=== Aim of the exercise ===
Please write out exactly, without any picture, each line from the first in the listing through the line that includes "# api call terminateActivity".

=== Exercise inputs ===
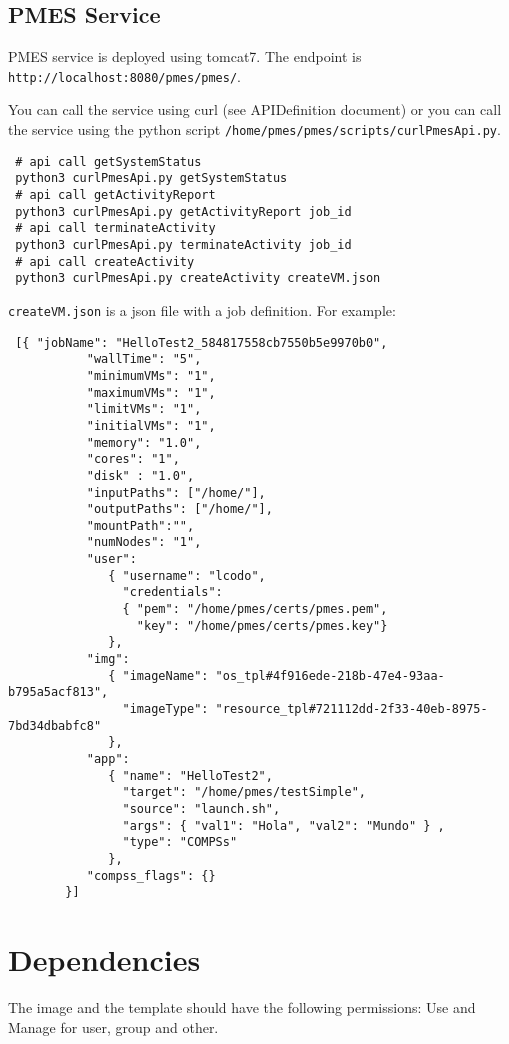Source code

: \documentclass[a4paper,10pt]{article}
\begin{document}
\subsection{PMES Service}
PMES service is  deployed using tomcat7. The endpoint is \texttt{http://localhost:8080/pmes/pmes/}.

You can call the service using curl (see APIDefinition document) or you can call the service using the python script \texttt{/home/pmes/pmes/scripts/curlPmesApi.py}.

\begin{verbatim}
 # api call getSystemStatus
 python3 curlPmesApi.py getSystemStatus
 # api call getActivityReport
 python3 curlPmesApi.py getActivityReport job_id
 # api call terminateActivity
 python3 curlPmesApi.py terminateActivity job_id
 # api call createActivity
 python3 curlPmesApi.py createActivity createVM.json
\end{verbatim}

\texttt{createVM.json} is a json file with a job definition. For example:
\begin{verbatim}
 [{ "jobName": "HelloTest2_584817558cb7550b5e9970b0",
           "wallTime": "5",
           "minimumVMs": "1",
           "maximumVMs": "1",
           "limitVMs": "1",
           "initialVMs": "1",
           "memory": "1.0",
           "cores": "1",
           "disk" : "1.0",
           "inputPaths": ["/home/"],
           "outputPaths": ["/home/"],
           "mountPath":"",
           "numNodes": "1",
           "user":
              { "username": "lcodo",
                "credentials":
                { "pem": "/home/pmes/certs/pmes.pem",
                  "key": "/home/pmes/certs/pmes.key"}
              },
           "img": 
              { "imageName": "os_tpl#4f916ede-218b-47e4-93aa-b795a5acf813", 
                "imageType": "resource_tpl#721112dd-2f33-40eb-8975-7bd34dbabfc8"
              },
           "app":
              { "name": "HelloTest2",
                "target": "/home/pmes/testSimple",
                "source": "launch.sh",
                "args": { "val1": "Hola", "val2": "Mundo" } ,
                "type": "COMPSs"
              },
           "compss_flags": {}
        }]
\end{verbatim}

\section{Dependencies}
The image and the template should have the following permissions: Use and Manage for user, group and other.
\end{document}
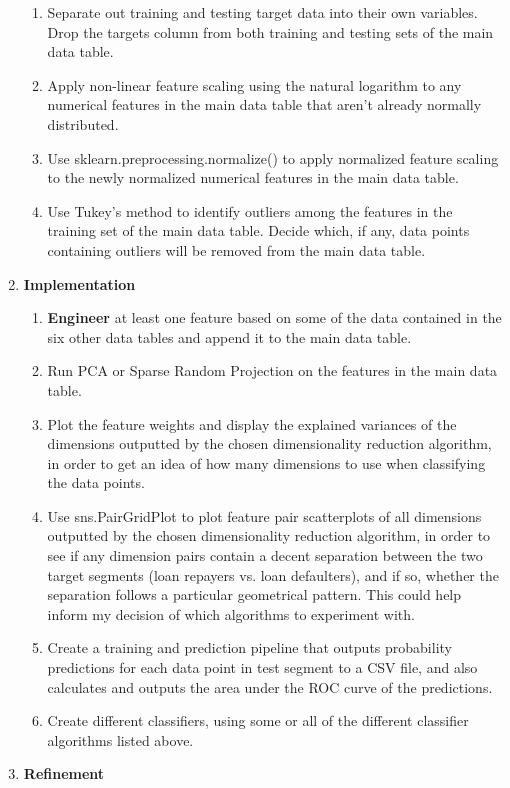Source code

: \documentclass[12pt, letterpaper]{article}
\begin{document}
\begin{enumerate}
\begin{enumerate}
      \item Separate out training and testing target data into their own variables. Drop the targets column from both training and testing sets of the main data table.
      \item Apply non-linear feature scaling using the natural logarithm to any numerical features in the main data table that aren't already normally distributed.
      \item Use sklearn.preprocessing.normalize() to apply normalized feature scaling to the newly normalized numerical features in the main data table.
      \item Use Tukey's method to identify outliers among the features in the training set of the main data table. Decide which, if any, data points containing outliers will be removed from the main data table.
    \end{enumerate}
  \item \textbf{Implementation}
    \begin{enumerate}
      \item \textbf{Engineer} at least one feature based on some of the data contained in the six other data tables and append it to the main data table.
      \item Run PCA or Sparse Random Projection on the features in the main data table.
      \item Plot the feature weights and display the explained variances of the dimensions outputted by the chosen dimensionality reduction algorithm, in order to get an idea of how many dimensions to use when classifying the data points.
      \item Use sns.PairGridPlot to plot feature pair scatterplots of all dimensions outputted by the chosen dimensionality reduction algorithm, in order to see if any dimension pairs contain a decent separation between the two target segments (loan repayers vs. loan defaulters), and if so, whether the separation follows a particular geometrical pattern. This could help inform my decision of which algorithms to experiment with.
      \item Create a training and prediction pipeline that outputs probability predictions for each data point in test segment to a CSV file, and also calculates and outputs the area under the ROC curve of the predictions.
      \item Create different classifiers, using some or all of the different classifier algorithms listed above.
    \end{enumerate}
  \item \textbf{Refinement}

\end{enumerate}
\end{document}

=== Written answer ===
Source code

: \documentclass[a4paper,10pt]{article}
\begin{document}
\subsection{PMES Service}
PMES service is  deployed using tomcat7. The endpoint is \texttt{http://localhost:8080/pmes/pmes/}.

You can call the service using curl (see APIDefinition document) or you can call the service using the python script \texttt{/home/pmes/pmes/scripts/curlPmesApi.py}.

\begin{verbatim}
 # api call getSystemStatus
 python3 curlPmesApi.py getSystemStatus
 # api call getActivityReport
 python3 curlPmesApi.py getActivityReport job_id
 # api call terminateActivity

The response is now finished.